The Ministry of Transportation and Communications (MOTC) has approved a draft amendment to the Shipping Act (船舶法) to update regulations covering yacht inspections and sales of shipping firm shares to foreign investors.
The act has not been amended since 1974.
The act currently bars overseas investors from holding more than one-third of the capital of a shipping firm operating domestic sea lines. The amendment would allow overseas investors to own half of the capital of such firms.
This could open the door for more Chinese investment.
The definition of overseas investors in the act does not include Chinese, who are regulated by the Act Governing Relations Between Peoples of the Taiwan Area and the Mainland Area (兩岸人民關係條例), Department of Aviation and Navigation Director Yin Cheng-pong (尹承蓬) said.
Under the amendment, yachts that are less than 24m in length and or those equipped to carry a maximum of 12 passengers must be inspected annually by certified organizations, in addition to the comprehensive inspection that is made before the boat is handed over to the owners.
Owners would have to provide copies of the inspection reports to the port bureau where they register their yachts.
Owners, however, would not have to have comprehensive inspections of their boats every five years.
The nation currently has about 1,400 registered yachts, and a majority of them would fall under this category.
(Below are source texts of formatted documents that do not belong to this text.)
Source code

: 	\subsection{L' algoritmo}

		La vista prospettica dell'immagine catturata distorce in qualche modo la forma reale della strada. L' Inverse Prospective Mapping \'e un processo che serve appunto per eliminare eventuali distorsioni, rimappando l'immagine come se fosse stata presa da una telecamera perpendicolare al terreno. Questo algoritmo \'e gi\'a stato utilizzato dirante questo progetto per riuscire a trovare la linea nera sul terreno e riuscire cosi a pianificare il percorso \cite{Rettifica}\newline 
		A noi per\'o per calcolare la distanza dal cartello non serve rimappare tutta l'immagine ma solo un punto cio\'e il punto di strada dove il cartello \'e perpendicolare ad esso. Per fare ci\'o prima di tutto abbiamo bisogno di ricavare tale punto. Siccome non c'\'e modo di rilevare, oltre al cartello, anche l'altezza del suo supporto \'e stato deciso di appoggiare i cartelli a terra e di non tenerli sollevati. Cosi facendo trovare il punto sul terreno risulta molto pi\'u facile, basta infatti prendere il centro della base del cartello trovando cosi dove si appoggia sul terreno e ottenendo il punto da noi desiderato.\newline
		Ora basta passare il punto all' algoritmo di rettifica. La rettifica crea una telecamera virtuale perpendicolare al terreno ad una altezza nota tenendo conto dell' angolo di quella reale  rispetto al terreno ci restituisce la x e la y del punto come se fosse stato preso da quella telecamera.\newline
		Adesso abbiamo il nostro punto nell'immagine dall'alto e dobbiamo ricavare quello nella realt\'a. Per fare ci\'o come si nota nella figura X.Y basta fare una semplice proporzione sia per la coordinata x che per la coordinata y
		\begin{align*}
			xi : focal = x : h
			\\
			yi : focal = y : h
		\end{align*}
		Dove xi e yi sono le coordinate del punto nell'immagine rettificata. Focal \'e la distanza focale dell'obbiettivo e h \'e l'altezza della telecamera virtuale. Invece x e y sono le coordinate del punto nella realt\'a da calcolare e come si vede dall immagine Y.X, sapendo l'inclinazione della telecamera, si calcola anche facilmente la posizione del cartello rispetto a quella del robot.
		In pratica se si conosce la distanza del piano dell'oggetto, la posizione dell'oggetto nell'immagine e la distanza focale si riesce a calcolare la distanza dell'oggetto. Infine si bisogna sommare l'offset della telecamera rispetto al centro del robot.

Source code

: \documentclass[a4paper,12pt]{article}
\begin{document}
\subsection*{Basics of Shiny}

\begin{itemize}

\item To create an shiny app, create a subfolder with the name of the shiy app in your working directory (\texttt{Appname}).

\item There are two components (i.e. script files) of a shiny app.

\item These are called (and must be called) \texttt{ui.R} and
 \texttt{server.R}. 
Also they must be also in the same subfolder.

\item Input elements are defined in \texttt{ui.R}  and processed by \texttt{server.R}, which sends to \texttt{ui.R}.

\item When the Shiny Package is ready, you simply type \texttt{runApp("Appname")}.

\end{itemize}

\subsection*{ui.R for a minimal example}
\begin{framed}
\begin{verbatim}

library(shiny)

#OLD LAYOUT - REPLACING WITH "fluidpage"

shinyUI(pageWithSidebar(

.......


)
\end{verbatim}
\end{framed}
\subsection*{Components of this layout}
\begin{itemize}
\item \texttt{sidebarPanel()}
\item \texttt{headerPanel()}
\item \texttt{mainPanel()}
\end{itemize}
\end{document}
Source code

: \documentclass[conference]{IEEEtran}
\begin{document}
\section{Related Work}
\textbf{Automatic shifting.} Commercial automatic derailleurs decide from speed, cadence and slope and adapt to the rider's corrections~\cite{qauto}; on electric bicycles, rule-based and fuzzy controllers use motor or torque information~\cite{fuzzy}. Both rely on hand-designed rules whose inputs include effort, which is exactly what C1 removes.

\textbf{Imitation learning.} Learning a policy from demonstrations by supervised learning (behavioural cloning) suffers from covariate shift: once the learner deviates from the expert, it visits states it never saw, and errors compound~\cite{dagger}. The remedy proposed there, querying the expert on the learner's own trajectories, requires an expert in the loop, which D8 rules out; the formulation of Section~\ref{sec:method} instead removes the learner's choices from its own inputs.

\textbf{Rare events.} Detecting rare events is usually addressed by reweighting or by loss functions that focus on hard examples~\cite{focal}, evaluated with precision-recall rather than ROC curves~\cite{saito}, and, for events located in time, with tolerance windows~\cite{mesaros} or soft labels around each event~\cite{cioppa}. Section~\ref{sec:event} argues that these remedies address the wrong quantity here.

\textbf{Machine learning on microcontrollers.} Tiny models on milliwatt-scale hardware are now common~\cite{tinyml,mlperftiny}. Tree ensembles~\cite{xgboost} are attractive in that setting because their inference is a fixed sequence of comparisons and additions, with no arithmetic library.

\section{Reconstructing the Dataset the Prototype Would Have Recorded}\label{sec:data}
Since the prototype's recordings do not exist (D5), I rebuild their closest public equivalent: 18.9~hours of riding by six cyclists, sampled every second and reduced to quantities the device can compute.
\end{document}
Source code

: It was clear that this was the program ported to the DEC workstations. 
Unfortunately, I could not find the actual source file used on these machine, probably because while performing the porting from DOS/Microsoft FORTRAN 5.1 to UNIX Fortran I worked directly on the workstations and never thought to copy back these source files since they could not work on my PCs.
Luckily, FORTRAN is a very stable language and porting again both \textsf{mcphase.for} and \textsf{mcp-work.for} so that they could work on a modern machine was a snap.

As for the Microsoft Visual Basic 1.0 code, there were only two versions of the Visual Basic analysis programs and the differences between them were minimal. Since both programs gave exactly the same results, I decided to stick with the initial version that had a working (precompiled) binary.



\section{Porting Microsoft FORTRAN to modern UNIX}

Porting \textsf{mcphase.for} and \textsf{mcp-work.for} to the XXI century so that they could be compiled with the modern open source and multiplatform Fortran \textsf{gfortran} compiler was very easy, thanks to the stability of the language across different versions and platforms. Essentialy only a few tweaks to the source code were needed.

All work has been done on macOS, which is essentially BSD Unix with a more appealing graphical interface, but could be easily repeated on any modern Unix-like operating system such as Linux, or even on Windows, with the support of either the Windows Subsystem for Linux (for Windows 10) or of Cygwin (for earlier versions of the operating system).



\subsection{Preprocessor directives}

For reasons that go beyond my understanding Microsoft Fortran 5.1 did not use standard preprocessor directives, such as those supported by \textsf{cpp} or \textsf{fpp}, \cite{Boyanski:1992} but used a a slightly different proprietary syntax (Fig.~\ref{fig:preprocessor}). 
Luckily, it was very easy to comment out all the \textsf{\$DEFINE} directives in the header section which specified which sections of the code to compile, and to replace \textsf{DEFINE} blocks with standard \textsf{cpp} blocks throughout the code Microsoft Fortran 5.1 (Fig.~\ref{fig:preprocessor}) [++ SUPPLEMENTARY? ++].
Under the amendment, boats longer than 24m or those equipped to carry 12 or more passengers, including club yachts, would have to be inspected every two-and-a-half years.
Yachts that have been in operation for more than 10 years would have to be inspected annually.
The amendment also sets stricter penalties for overloading. Violators would face fines ranging fined from NT$15,000 to NT$150,000, up from NT$3,000 to NT$30,000.